Friday, May 16, 2008

Bondi = Paradise

I didn't want to write a huge long rambling post yesterday, so I decided to do the one about the genius that is the pie stand, and save this one for today. After walking from our hotel on Kent St to Hyde Park, Inky and I spied the Coke sign that heralds your arrival at Kings Cross. "The Cross" is a combination of a haven for backpackers and the red light district for the city of Sydney. So, we decided to take a walk over there to see what it was all about. It was the middle of the day, so there was no debauchery to be found when we were there, but we did walk through a huge cloud of pot smoke at one point, so...

Once in the Cross, we realized how close we were to Woolloomooloo, where we feasted on meat pies. I looked at the map while I ate, and realized that we could be to Bondi beach in no time, and so off we went. We walked back to the Cross and hopped the train to Bondi Junction then it was on to the bus to the beach.


There are no words to describe how amazingly beautiful Bondi is. It's like god took out a set of scissors and cut a crescent shaped bay from the coastline. Even on an Aussie autumn day, the whole place was bathed in brilliant sunshine, and everything had a vibrant glow about it. We walked along the beach, and then took the coastal walk south toward Bronte Beach, about a 3 mile round trip.

I'm not a beach person, and Inky is so pail that she is considered a shipping hazard, but I could have stayed at Bondi all day. It is hilarious to me that there is a whole nation of people who are only here because the bureaucracy of the time in England plucked their ancestors up and sent them here, as punishment. If you ask me, the punishment is the dreary and rain sodden London autumn. Lets just say that the Smiths couldn't have been Aussies.

After our trip to the beach, Inky and i did the only thing that made sence to follow it up: ate sea food. I had prawns the size of Andre the Giant's thumbs, and Inky had Barramundi, all with a Harbour view. To say that we are living well would be an understatement. Oh, and President Bush, thanks for the $1,200.00. We're using it to stimulate an economy, just not the one you intended it to.

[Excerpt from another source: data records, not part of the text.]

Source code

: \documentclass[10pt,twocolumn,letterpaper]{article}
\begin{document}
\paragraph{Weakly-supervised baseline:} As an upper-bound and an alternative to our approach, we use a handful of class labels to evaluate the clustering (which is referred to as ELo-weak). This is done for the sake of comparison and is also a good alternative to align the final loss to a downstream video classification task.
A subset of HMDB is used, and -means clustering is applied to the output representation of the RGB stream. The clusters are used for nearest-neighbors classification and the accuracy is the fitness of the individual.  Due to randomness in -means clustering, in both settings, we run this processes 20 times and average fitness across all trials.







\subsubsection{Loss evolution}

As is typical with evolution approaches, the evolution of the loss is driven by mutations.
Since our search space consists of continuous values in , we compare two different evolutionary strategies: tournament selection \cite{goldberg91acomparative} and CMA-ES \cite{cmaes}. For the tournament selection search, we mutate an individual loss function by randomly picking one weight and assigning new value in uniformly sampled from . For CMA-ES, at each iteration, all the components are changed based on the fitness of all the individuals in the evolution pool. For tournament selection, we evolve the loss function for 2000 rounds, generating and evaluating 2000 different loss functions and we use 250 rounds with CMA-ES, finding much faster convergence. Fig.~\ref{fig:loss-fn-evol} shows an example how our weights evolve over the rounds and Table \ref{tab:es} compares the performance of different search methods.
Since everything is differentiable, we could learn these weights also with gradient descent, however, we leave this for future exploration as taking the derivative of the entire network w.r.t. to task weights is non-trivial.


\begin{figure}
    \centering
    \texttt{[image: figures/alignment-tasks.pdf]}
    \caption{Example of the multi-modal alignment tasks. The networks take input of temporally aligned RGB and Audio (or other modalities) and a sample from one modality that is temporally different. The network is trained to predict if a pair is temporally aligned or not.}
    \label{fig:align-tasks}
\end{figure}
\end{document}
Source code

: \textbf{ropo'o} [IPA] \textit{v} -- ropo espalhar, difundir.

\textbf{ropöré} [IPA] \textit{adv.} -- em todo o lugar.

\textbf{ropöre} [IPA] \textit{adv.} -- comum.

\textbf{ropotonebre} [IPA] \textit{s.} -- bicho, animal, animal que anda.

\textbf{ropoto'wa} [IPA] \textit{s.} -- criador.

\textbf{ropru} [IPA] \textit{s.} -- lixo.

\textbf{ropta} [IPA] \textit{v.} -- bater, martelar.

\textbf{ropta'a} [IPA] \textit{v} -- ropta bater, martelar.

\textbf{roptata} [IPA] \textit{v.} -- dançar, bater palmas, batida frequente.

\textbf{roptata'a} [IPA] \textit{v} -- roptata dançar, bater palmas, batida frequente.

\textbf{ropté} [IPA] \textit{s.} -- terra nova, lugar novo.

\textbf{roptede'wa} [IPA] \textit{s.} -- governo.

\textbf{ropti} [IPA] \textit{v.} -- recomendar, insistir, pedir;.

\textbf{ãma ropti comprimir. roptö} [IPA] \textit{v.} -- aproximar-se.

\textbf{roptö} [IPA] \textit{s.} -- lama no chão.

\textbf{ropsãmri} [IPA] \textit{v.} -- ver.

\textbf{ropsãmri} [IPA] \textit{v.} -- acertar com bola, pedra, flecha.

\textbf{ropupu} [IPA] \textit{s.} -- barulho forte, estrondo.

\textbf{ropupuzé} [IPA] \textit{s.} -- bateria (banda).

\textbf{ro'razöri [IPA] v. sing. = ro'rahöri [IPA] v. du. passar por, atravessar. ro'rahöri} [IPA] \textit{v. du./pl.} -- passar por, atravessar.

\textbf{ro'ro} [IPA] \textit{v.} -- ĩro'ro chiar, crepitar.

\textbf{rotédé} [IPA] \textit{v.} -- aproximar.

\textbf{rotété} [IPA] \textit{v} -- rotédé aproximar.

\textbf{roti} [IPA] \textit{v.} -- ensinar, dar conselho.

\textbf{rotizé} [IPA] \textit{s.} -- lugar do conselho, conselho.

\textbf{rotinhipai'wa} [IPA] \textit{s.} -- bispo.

Today, we walked along the observation deck at the Sydney Tower (which is alternately called the CentrePoint Tower or the AMP Tower etc) and got some amazing views of the whole emerald city below. Nowhere else in the world can you stand on top of a building and see all the way to multiple world class beaches on one side, and a breathtaking mountain range on the other, all with a first rate city of 4 million in between.

With all that said, we left Sydney for Launceston Tasmania, which is like the Portland Maine of Australia. What is far north in the States is far south in Oz, and you don't get much farther south than this. Launceston is a city of less than 90 thousand people, and yet it is bustling with action this weekend. You see, the Hawthorn Hawks of the Australian Football League call this place their second home, and they are in town to play a game this weekend. Inky and I are going to walk the 4 blocks from our hotel (more on the digs later) to the game tomorrow and get our first taste of live AFL footy!